Requirement:
An exact transcription is needed, starting with the line that contains "Ptr$<$ Node $>$" and ending with the last line of the records.
************
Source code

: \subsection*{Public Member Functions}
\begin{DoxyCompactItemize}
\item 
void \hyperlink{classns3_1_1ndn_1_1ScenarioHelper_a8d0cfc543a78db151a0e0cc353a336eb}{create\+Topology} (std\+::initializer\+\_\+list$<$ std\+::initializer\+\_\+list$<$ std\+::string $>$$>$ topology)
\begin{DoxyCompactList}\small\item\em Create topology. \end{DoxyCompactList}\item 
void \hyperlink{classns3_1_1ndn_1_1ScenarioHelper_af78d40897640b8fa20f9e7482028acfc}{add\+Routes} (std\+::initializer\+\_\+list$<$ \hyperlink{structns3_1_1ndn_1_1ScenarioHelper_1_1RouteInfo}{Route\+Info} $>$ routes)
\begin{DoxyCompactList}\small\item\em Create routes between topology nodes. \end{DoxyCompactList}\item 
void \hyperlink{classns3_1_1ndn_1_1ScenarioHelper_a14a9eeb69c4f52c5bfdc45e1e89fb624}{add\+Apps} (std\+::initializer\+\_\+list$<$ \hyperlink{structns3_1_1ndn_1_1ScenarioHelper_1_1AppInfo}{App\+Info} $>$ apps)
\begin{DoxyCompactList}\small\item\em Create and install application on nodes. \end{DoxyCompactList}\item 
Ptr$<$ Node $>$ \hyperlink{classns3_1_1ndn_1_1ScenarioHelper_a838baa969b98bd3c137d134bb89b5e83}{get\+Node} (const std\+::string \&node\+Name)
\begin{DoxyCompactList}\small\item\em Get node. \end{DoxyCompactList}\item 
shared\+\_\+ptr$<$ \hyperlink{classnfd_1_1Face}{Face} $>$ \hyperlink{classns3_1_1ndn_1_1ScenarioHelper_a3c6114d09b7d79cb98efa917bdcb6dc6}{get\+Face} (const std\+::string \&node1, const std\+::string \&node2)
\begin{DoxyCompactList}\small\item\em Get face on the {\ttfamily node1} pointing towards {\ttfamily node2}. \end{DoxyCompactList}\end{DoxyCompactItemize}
************
Written response:
Ptr$<$ Node $>$ \hyperlink{classns3_1_1ndn_1_1ScenarioHelper_a838baa969b98bd3c137d134bb89b5e83}{get\+Node} (const std\+::string \&node\+Name)
\begin{DoxyCompactList}\small\item\em Get node. \end{DoxyCompactList}\item 
shared\+\_\+ptr$<$ \hyperlink{classnfd_1_1Face}{Face} $>$ \hyperlink{classns3_1_1ndn_1_1ScenarioHelper_a3c6114d09b7d79cb98efa917bdcb6dc6}{get\+Face} (const std\+::string \&node1, const std\+::string \&node2)
\begin{DoxyCompactList}\small\item\em Get face on the {\ttfamily node1} pointing towards {\ttfamily node2}. \end{DoxyCompactList}\end{DoxyCompactItemize}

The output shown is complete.